ASSIGNED TASK |
Report back every line from the entries below in which the word "adic" occurs.

Stored items |
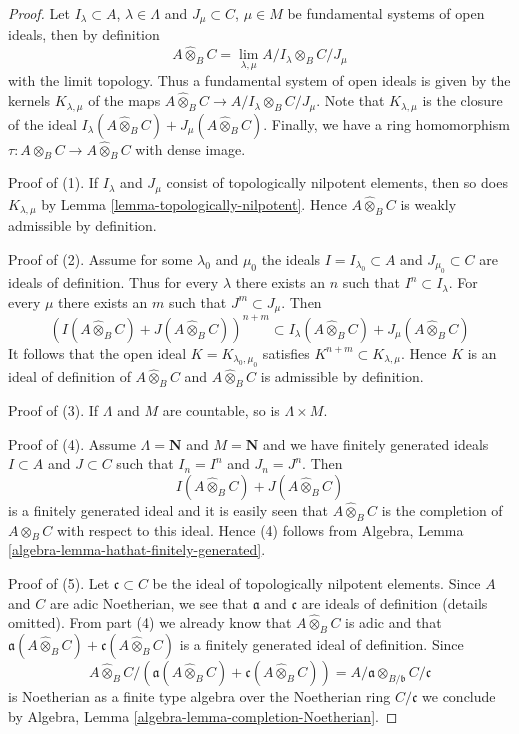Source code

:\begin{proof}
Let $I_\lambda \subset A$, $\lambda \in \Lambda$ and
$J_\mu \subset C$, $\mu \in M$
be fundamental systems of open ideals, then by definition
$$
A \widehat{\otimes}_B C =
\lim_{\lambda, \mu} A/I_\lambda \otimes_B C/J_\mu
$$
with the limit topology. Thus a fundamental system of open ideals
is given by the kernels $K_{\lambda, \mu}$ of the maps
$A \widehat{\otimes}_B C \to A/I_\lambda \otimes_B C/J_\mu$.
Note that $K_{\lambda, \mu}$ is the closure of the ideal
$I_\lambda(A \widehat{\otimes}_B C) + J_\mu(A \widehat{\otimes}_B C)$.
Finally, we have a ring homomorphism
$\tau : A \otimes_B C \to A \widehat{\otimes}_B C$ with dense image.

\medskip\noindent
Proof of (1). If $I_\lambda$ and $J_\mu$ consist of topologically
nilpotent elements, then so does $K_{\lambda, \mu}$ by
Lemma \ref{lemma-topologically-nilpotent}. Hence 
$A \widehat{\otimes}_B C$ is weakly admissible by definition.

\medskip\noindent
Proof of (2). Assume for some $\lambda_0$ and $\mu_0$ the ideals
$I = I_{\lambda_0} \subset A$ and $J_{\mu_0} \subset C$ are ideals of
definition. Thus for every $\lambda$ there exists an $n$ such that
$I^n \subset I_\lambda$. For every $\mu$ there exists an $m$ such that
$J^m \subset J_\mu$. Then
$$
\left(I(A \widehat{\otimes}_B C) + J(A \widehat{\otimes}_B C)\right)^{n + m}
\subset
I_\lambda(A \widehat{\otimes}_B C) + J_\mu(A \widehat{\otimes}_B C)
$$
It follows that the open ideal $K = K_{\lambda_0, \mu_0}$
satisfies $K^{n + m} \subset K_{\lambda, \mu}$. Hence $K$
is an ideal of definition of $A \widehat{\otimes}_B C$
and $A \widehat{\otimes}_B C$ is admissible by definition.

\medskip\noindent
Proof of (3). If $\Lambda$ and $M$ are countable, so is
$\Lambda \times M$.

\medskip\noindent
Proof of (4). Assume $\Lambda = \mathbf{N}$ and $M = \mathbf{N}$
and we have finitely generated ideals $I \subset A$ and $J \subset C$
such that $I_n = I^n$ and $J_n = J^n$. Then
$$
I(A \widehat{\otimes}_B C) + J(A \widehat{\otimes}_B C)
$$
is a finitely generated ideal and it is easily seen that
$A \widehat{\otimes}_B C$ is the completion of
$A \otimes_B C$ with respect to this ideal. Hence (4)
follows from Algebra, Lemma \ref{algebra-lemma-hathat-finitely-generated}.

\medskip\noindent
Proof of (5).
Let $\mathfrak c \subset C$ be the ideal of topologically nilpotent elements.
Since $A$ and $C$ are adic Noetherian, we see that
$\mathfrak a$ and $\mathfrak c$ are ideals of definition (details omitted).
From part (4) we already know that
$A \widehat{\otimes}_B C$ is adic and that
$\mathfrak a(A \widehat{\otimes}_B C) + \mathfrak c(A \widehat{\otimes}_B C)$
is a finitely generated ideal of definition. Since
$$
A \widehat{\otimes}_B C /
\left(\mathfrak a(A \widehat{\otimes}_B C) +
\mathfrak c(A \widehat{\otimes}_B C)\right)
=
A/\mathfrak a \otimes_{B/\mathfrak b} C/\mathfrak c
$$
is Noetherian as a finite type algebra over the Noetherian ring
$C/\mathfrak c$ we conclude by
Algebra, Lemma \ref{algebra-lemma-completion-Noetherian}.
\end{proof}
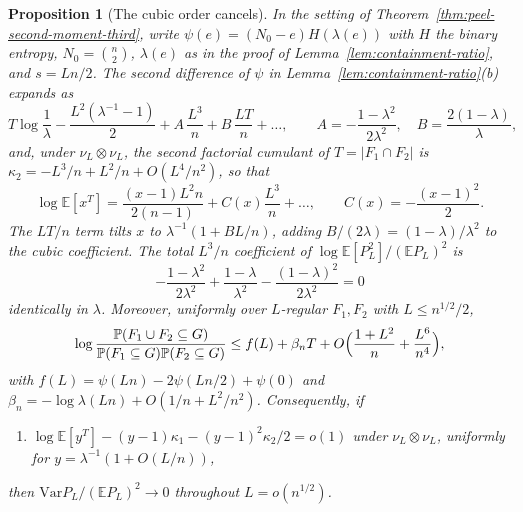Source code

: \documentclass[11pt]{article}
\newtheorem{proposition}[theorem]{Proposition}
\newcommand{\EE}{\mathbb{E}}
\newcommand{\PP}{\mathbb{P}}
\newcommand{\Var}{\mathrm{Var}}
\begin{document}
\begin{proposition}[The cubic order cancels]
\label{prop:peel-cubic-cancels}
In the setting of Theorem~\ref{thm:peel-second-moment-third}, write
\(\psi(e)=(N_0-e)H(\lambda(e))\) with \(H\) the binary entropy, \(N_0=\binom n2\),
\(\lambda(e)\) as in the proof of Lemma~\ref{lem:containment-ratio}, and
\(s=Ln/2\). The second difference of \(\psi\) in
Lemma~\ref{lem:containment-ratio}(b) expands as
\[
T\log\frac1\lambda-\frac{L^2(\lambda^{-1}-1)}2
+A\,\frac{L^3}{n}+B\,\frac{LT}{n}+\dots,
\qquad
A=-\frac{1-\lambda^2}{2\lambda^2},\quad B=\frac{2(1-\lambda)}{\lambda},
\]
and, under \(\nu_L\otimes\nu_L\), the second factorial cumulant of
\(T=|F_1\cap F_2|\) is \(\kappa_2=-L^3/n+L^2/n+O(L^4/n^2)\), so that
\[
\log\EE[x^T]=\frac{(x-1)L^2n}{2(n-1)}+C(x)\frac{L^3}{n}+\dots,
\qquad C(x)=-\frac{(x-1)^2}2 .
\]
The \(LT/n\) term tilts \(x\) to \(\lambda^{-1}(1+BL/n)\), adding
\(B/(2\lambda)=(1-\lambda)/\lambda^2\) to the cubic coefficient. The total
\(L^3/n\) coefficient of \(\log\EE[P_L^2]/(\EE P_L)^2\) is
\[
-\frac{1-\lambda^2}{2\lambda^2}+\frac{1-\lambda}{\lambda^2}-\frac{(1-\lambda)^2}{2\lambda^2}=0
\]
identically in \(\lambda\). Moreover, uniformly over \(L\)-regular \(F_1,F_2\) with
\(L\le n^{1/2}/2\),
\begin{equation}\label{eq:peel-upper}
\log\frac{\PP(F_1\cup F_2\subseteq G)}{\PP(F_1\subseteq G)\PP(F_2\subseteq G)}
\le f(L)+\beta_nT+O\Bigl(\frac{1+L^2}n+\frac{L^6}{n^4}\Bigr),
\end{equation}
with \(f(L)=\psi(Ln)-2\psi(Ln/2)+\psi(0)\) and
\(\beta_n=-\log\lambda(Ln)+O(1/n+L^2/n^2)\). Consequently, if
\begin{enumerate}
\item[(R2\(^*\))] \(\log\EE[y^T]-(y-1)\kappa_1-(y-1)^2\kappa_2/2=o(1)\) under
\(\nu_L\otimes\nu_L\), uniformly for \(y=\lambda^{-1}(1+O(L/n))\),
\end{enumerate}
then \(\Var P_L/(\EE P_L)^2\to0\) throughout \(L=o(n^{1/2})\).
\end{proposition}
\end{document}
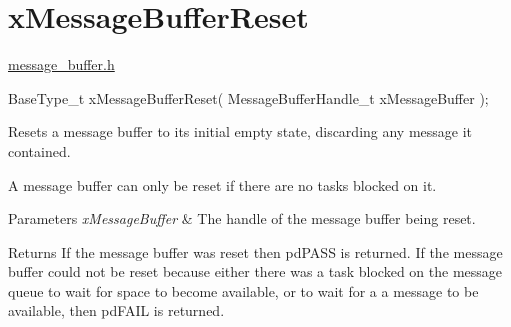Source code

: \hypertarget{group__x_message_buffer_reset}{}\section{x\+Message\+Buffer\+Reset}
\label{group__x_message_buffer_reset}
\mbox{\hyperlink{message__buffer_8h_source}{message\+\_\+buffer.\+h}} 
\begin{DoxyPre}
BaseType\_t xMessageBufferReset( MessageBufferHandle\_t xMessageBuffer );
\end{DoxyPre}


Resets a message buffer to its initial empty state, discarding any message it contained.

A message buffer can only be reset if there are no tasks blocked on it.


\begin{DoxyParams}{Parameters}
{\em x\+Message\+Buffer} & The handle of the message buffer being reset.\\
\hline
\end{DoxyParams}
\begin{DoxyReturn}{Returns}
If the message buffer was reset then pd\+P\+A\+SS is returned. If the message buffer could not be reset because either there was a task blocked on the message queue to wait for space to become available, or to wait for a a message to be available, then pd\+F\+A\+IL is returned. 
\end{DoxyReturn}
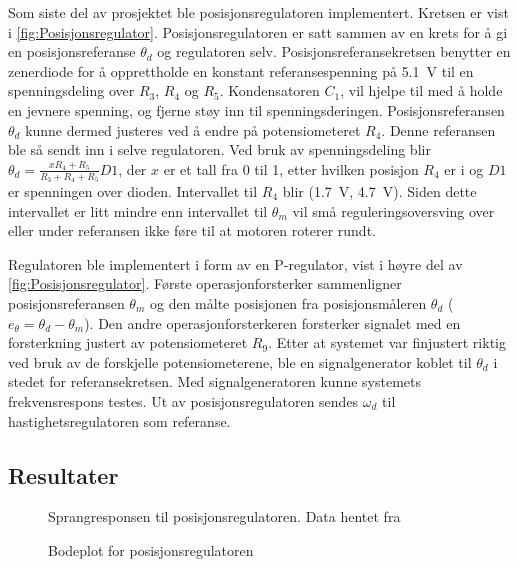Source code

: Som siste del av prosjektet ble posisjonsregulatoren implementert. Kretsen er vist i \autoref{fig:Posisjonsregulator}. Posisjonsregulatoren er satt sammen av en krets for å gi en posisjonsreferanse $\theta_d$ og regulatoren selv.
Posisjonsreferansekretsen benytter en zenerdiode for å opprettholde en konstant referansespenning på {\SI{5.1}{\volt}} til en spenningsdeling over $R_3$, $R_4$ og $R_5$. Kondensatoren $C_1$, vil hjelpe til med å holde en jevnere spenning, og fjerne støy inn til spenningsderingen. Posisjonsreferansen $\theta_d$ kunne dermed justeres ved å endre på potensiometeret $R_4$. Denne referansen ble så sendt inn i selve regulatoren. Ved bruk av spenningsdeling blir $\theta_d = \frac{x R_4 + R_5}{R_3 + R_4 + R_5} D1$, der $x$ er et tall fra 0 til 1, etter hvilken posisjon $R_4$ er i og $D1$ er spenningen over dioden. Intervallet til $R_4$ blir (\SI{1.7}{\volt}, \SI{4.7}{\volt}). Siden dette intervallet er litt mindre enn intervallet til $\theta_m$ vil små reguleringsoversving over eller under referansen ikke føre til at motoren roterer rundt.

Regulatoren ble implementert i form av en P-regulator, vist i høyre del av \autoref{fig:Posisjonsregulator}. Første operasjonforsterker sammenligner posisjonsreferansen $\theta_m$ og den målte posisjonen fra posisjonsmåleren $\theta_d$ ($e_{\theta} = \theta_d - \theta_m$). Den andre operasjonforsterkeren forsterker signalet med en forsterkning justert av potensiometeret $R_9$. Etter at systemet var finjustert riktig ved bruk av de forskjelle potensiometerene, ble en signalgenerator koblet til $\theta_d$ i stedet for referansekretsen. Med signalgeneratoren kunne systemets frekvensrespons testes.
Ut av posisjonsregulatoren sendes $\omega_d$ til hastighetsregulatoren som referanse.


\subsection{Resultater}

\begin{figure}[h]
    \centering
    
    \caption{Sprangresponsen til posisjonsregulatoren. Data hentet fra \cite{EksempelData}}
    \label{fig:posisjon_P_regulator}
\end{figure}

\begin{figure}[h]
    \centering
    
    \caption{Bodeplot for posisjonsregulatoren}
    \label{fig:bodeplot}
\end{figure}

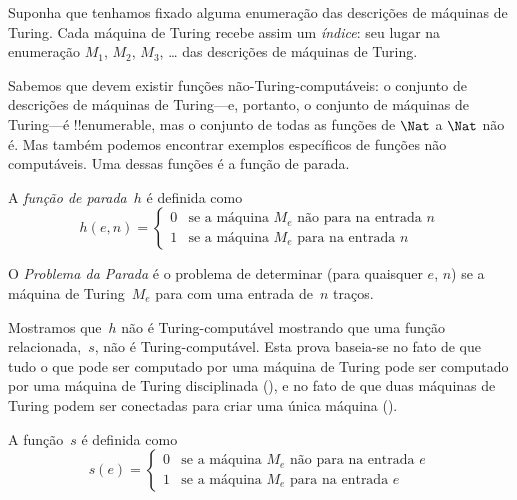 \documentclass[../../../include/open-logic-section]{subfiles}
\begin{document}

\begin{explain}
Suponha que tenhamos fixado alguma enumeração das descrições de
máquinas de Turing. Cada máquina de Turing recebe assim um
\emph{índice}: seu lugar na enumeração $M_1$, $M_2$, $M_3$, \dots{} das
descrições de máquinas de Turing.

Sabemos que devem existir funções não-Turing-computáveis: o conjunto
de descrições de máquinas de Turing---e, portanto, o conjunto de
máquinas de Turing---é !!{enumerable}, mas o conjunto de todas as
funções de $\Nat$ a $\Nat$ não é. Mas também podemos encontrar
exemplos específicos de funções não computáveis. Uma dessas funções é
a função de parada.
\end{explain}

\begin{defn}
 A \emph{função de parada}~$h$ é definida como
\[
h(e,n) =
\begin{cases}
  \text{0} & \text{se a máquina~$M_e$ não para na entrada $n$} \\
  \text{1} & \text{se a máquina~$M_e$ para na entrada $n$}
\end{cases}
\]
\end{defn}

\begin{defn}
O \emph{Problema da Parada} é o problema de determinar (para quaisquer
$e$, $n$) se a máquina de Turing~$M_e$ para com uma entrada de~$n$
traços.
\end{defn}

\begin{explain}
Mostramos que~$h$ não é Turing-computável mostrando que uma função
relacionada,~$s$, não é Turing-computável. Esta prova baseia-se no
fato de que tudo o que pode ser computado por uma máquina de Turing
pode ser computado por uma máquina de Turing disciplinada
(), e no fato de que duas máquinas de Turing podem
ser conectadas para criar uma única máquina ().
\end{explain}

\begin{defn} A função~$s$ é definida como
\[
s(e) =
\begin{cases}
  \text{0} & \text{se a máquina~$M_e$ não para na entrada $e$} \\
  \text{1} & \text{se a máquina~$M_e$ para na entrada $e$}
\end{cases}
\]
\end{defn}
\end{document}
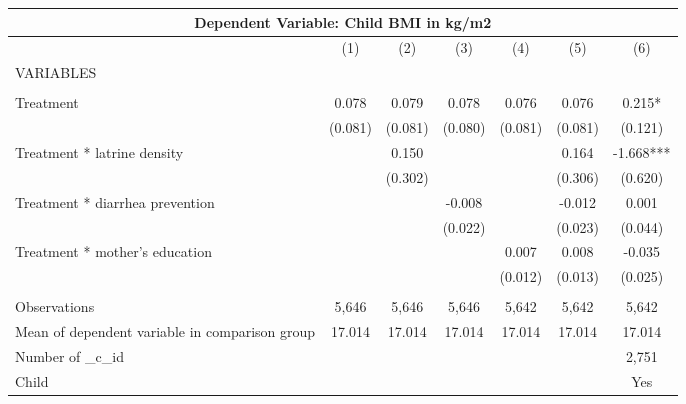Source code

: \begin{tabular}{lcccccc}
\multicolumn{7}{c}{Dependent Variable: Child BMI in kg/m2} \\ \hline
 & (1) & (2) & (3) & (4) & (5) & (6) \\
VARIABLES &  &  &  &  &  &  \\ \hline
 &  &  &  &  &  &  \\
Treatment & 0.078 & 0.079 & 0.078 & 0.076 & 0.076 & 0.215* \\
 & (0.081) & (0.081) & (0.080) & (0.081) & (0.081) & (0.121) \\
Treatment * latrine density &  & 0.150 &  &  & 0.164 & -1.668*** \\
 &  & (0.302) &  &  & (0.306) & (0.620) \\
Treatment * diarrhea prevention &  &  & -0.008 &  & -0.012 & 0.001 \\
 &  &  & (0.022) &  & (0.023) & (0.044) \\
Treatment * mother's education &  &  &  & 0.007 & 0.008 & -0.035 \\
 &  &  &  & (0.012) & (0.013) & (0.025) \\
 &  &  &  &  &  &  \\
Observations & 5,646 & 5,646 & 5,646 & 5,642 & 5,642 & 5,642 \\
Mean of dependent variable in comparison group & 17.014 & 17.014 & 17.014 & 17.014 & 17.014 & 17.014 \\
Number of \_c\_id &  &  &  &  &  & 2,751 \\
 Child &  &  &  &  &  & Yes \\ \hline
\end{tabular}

OUTPUT OF THE TASK |
Since $A$ and $C$ are adic Noetherian, we see that
$A \widehat{\otimes}_B C$ is adic and that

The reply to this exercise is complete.